▶ _PROBLEM REQUIREMENTS_:
Please write out the data that follows, word for word.

▶ _GIVEN RECORDS_:
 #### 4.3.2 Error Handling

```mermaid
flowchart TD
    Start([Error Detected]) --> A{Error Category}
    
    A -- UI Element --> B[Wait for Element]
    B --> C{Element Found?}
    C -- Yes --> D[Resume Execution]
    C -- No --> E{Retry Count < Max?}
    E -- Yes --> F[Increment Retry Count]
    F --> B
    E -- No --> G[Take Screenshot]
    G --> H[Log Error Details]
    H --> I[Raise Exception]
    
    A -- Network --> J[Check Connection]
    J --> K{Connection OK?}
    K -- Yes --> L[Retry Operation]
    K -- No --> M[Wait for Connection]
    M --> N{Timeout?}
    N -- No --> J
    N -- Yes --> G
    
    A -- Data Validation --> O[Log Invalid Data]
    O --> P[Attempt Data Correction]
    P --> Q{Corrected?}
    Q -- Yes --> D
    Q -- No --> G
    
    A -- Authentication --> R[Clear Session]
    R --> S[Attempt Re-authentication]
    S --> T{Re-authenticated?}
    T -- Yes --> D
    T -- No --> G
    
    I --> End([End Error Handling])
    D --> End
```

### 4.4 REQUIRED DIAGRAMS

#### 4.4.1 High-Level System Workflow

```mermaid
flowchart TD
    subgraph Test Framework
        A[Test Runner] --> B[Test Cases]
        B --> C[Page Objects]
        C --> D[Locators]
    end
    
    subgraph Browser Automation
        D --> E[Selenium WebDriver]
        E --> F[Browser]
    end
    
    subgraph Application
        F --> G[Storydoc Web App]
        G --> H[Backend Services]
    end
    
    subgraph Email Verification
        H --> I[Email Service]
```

▶ _PROBLEM SOLUTION_:
 #### 4.3.2 Error Handling

```mermaid
flowchart TD
    Start([Error Detected]) --> A{Error Category}
    
    A -- UI Element --> B[Wait for Element]
    B --> C{Element Found?}
    C -- Yes --> D[Resume Execution]
    C -- No --> E{Retry Count < Max?}
    E -- Yes --> F[Increment Retry Count]
    F --> B
    E -- No --> G[Take Screenshot]
    G --> H[Log Error Details]
    H --> I[Raise Exception]
    
    A -- Network --> J[Check Connection]
    J --> K{Connection OK?}
    K -- Yes --> L[Retry Operation]
    K -- No --> M[Wait for Connection]
    M --> N{Timeout?}
    N -- No --> J
    N -- Yes --> G
    
    A -- Data Validation --> O[Log Invalid Data]
    O --> P[Attempt Data Correction]
    P --> Q{Corrected?}
    Q -- Yes --> D
    Q -- No --> G
    
    A -- Authentication --> R[Clear Session]
    R --> S[Attempt Re-authentication]
    S --> T{Re-authenticated?}
    T -- Yes --> D
    T -- No --> G
    
    I --> End([End Error Handling])
    D --> End
```

### 4.4 REQUIRED DIAGRAMS

#### 4.4.1 High-Level System Workflow

```mermaid
flowchart TD
    subgraph Test Framework
        A[Test Runner] --> B[Test Cases]
        B --> C[Page Objects]
        C --> D[Locators]
    end
    
    subgraph Browser Automation
        D --> E[Selenium WebDriver]
        E --> F[Browser]
    end
    
    subgraph Application
        F --> G[Storydoc Web App]
        G --> H[Backend Services]
    end
    
    subgraph Email Verification
        H --> I[Email Service]
```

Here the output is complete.